Give again, word for word, every line in the entries below from the line with "Wednesday 3 January" up to and including the line with "Wednesday 17 January", and no other line.

→ Data shown
# # #

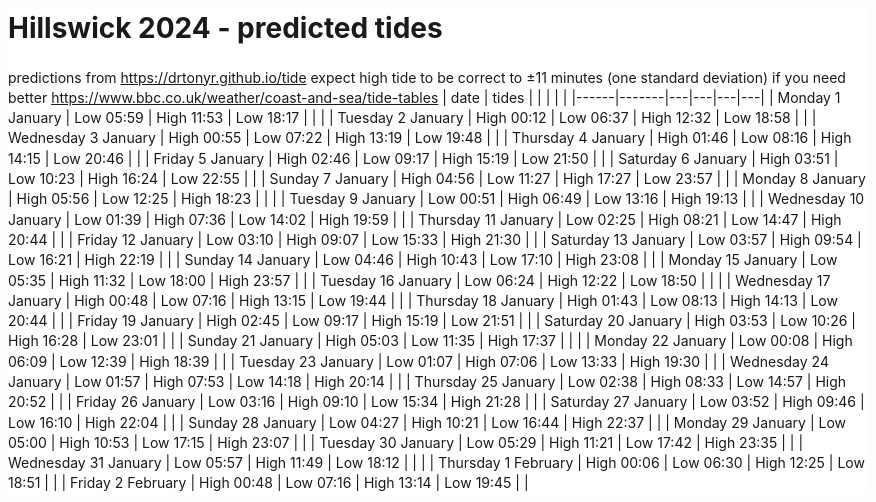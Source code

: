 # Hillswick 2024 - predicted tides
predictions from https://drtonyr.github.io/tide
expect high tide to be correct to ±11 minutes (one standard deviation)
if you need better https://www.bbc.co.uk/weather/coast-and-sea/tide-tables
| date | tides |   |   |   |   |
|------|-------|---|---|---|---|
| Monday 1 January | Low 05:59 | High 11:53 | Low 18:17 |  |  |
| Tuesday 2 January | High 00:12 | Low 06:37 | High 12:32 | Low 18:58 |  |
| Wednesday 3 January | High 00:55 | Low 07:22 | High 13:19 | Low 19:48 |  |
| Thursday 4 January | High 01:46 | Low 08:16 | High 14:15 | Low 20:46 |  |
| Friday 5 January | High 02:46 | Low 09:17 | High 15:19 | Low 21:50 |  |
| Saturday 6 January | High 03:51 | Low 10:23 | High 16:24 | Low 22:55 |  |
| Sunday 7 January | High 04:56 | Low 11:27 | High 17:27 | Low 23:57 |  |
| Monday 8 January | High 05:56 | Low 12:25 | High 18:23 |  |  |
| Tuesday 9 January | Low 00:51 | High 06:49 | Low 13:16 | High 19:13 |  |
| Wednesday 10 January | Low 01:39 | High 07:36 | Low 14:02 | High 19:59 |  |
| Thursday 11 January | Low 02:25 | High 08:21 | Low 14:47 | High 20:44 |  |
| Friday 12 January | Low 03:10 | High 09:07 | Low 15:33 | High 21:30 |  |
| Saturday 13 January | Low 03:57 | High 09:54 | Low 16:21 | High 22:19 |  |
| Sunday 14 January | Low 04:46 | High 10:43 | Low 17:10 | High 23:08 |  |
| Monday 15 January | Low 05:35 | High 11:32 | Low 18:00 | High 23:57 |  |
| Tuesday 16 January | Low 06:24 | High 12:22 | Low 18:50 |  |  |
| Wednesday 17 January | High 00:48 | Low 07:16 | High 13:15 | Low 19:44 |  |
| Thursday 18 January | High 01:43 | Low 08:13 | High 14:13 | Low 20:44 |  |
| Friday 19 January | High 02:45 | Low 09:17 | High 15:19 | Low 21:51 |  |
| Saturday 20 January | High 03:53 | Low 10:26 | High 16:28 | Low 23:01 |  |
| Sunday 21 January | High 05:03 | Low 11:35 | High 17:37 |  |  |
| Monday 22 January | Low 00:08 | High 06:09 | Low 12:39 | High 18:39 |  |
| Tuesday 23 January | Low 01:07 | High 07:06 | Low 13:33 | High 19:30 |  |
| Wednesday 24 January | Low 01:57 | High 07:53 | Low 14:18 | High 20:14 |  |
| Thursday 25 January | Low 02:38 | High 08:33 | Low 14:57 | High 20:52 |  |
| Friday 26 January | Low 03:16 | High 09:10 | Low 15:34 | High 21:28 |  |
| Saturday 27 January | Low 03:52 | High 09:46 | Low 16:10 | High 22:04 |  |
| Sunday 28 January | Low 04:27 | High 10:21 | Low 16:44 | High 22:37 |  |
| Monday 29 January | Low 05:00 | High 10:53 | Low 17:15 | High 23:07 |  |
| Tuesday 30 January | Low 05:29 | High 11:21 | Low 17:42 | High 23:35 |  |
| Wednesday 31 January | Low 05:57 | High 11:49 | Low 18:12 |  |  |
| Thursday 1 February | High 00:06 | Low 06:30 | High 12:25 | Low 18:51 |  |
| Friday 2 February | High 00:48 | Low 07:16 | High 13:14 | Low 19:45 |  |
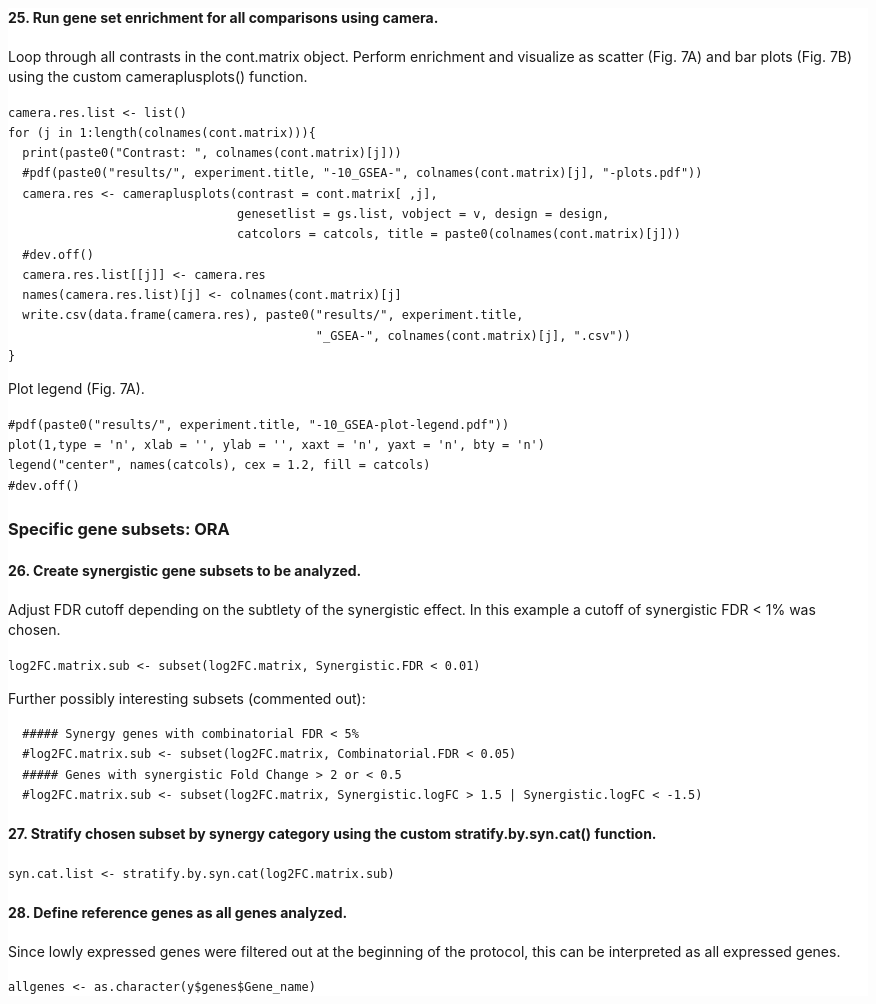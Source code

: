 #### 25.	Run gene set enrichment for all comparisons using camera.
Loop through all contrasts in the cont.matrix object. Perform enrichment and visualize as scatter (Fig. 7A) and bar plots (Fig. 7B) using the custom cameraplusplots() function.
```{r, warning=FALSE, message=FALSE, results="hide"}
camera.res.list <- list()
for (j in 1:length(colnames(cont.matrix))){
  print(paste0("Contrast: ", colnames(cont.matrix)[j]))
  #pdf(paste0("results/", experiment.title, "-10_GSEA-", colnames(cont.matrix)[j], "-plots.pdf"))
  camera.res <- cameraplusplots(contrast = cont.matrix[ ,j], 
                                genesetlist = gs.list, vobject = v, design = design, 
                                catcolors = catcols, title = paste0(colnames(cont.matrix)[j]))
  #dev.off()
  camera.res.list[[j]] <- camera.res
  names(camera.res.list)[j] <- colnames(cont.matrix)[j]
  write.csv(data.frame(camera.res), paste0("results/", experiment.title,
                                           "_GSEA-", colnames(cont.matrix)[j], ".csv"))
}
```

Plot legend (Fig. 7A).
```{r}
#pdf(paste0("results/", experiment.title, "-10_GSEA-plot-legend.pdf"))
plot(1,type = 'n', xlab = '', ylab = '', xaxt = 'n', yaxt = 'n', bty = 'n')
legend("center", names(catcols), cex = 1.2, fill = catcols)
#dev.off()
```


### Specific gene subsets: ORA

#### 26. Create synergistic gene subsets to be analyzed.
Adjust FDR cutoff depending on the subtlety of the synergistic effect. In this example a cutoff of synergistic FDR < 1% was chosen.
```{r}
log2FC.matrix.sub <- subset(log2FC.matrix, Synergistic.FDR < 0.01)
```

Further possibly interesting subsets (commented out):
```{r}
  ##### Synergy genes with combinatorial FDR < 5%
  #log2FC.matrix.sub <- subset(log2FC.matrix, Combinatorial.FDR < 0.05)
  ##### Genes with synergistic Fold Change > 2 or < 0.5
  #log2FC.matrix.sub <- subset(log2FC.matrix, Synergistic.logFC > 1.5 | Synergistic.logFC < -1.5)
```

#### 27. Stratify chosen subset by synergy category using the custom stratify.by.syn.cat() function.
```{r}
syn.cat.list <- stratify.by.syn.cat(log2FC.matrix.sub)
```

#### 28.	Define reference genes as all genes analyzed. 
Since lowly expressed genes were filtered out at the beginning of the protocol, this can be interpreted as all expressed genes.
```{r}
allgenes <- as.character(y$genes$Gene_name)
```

# # #

→ Response to this task
| Wednesday 3 January | High 00:55 | Low 07:22 | High 13:19 | Low 19:48 |  |
| Thursday 4 January | High 01:46 | Low 08:16 | High 14:15 | Low 20:46 |  |
| Friday 5 January | High 02:46 | Low 09:17 | High 15:19 | Low 21:50 |  |
| Saturday 6 January | High 03:51 | Low 10:23 | High 16:24 | Low 22:55 |  |
| Sunday 7 January | High 04:56 | Low 11:27 | High 17:27 | Low 23:57 |  |
| Monday 8 January | High 05:56 | Low 12:25 | High 18:23 |  |  |
| Tuesday 9 January | Low 00:51 | High 06:49 | Low 13:16 | High 19:13 |  |
| Wednesday 10 January | Low 01:39 | High 07:36 | Low 14:02 | High 19:59 |  |
| Thursday 11 January | Low 02:25 | High 08:21 | Low 14:47 | High 20:44 |  |
| Friday 12 January | Low 03:10 | High 09:07 | Low 15:33 | High 21:30 |  |
| Saturday 13 January | Low 03:57 | High 09:54 | Low 16:21 | High 22:19 |  |
| Sunday 14 January | Low 04:46 | High 10:43 | Low 17:10 | High 23:08 |  |
| Monday 15 January | Low 05:35 | High 11:32 | Low 18:00 | High 23:57 |  |
| Tuesday 16 January | Low 06:24 | High 12:22 | Low 18:50 |  |  |
| Wednesday 17 January | High 00:48 | Low 07:16 | High 13:15 | Low 19:44 |  |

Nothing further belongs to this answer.